11 November 2006

Election Reflections - David Hamilton

Many voters told exit polls that they didn't even know the names of the Democrats they voted for. They just voted against whatever Republican was running as the nearest available Bush symbol to bash. We are entering the golden era of Bush bashing. I seriously question whether that prick can withstand the abuse he's going to have to endure for the next two years.

The election was about Iraq and Bush leading us into it. Everything else was very secondary. Its meaning was that George W. Bush and his "Bush Doctrine" of preemptive, unilateral imperialist war to achieve American dominion has lost favor with the majority of those who pay for it with their savings and the lives of their children. Rumsfield's immediate fall and the promotion of a James Baker appointee to Defense Secretary means they are going to do whatever Bush 41's "realists" of the "Iraq Study Group" say to do about Iraq. The outlines of that are already clear. One, retreat. We will call it redeployment. They will only go back minimally; to Kuwait, Kurdistan and way out there somewhere in the Iraq desert. No more Baghdad or Fallujah unless the Iraqi "government" pleads for them to return with its dying gasp. Maybe not even then. Two, talk directly to the neighbors, specifically Iran and Syria. The US will perhaps call a big "peace" conference of the 6 bordering countries plus a few others (Britain, Egypt, etc). This will be to get their cooperation as cover so that the US can slink off in some face saving way.

There are several problems with this scenario, principally Israel and the extent of control the Israel lobby has on American foreign policy. What happens when Israel decides that the day the "peace conference" opens is a good day to lay waste to the Iranian nuclear facilities with its own nuclear bunker buster? Or at least blow up another Palestinian apartment house full of women and children? Although Arab governments have a reputation of only giving lip service to Palestinian interests, considering the horrendous situation existing now in Palestine, they could hardly attend such a conference without Israel/Palestine being high on the agenda. Also, such a conference couldn't occur without dealing with the Iranian nuclear program and the US treat of sanctions. So, the US is still very stuck. There may be a way out, but its risks are great and heavy losses, especially in prestige, are certain. The Baker group will tell Bush to offer Iran a security agreement (non-aggression pact) as bait for the deal, which is pretty much all Iran has ever asked for from the US anyway.

Iran's client militias in southern (Shiite) Iraq could cut US supply lines from Kuwait any time. That is to say, they have the US military in Iraq by the balls now. So you kind of have to ask them nicely to let go before you take off, lest we have a new meaning for "cut and run." The Bush regime's main problem is that they are not at all in control of "events on the ground" in Iraq, which are driving the equation both there and here. Twenty-five and counting more Americans have died there so far in November after 104 in October as insurgent tactics continually improve. Stacks of bodies any Aztec priest would admire turn up daily in Baghdad streets. This will not change regardless of the number of US soldiers and it will continue at least as long as those soldiers are there. Like now, they said Vietnam would end in a bloodbath if we left. It didn't.

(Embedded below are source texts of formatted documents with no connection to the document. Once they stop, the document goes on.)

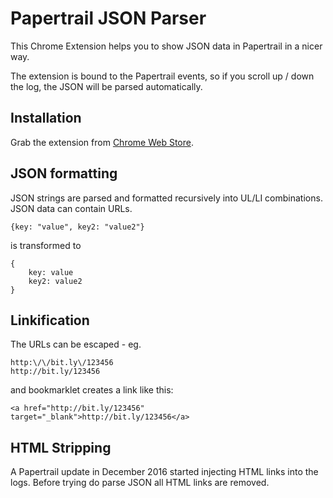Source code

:# Papertrail JSON Parser

This Chrome Extension helps you to show JSON data in Papertrail in a nicer way.

The extension is bound to the Papertrail events, so if you scroll up / down the log, the JSON will be parsed automatically. 

## Installation

Grab the extension from [Chrome Web Store](https://chrome.google.com/webstore/detail/papertrail-json-parser/bccgamaeidlhnfodhdpkpekmbkoniofo).

## JSON formatting


JSON strings are parsed and formatted recursively into UL/LI combinations. JSON data can contain URLs.

	{key: "value", key2: "value2"}

is transformed to

	{
		key: value
		key2: value2
	}

## Linkification

The URLs can be escaped - eg.

	http:\/\/bit.ly\/123456
	http://bit.ly/123456

and bookmarklet creates a link like this:

	<a href="http://bit.ly/123456" target="_blank">http://bit.ly/123456</a>

## HTML Stripping

A Papertrail update in December 2016 started injecting HTML links into the logs. Before trying do parse JSON all HTML links are removed.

This is hard for W to wrap his limited brain around. He has always been an internal locus of control guy, having the power to change the world around him, in his case, another rich punk who grew up thinking only chumps let externals dictate their reality. Both R's and D's will soon talk a lot of smack about what they are going to do without the real ability to pull it off. The genie is out of the bottle and the furies have escaped. A lot of plans are really wishful thinking.

It is hard at this point not to see the results of this election as profound. It is true that sixth year elections are historically bad for two term presidents. Some say this one is not outside the standard deviation for such elections. I'm not buying that. I don't know of another incidence in American history when the electorate pointedly rejected a war we were in the midst of fighting and doing so was their most serious concern in voting. Despite a concerted propaganda effort, the citizenry have rejected this war and those who led them into it. The neocons are in flight. Cheney is isolated. Imperialism itself is in retreat. Rejoice.

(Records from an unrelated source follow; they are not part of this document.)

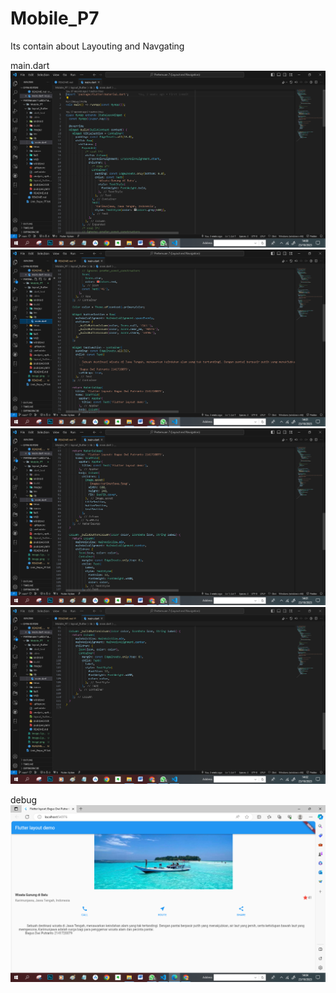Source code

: # Mobile_P7
Its contain about Layouting and Navgating <br>

main.dart <br>
![Alt text](image.png)
![Alt text](image-1.png)
![Alt text](image-2.png)
![Alt text](image-3.png)

debug
![Alt text](image-4.png)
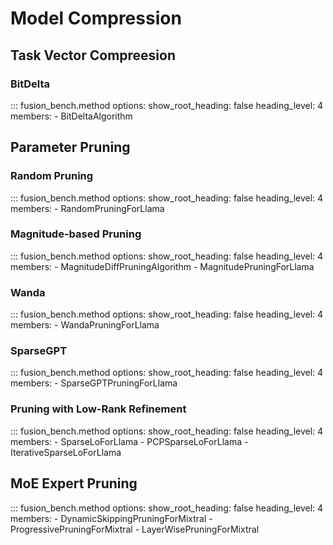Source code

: # Model Compression

## Task Vector Compreesion

### BitDelta

::: fusion_bench.method
    options:
        show_root_heading: false
        heading_level: 4
        members:
        - BitDeltaAlgorithm

## Parameter Pruning

### Random Pruning

::: fusion_bench.method
    options:
        show_root_heading: false
        heading_level: 4
        members:
        - RandomPruningForLlama

### Magnitude-based Pruning

::: fusion_bench.method
    options:
        show_root_heading: false
        heading_level: 4
        members:
        - MagnitudeDiffPruningAlgorithm
        - MagnitudePruningForLlama

### Wanda

::: fusion_bench.method
    options:
        show_root_heading: false
        heading_level: 4
        members:
        - WandaPruningForLlama

### SparseGPT

::: fusion_bench.method
    options:
        show_root_heading: false
        heading_level: 4
        members:
        - SparseGPTPruningForLlama

### Pruning with Low-Rank Refinement

::: fusion_bench.method
    options:
        show_root_heading: false
        heading_level: 4
        members:
        - SparseLoForLlama
        - PCPSparseLoForLlama
        - IterativeSparseLoForLlama

## MoE Expert Pruning

::: fusion_bench.method
    options:
        show_root_heading: false
        heading_level: 4
        members:
        - DynamicSkippingPruningForMixtral
        - ProgressivePruningForMixtral
        - LayerWisePruningForMixtral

If the antiwar forces ever won an argument with a slam-dunk, it was this one. If you go back and review the prewar archives of commondreams, counterpunch, The Guardian or other left sources, the arguments we made against the war have virtually all been validated by events on the ground. We said sanctions killed more than Saddam. Correct. We said the inspections were working and there were likely no WMD's. Correct. We said there was no connection between secular Baathist Saddam and fundamentalist Al Qaeda. Correct. We said it was about oil, which Bush overtly acknowledged in speeches made during his recent campaigning. (Not to mention Exxon/Mobil's recent record profits.) We said Iraq posed no threat to the US unless we invaded it, in which case we would descend into a quagmire of blood resulting in the disintegration of Iraq as a country, with the loss of many American and many more Iraqi lives. Correct, correct, correct.

Now they have to make up a Plan B they never thought they would need while in a state of disarray and the ground slipping away under their feet. Most likely, they won't be able to greatly limit the severe negative consequences for US power from what has rightly been called the greatest foreign policy debacle in American history. Or maybe I'm just being too much of an optimist again.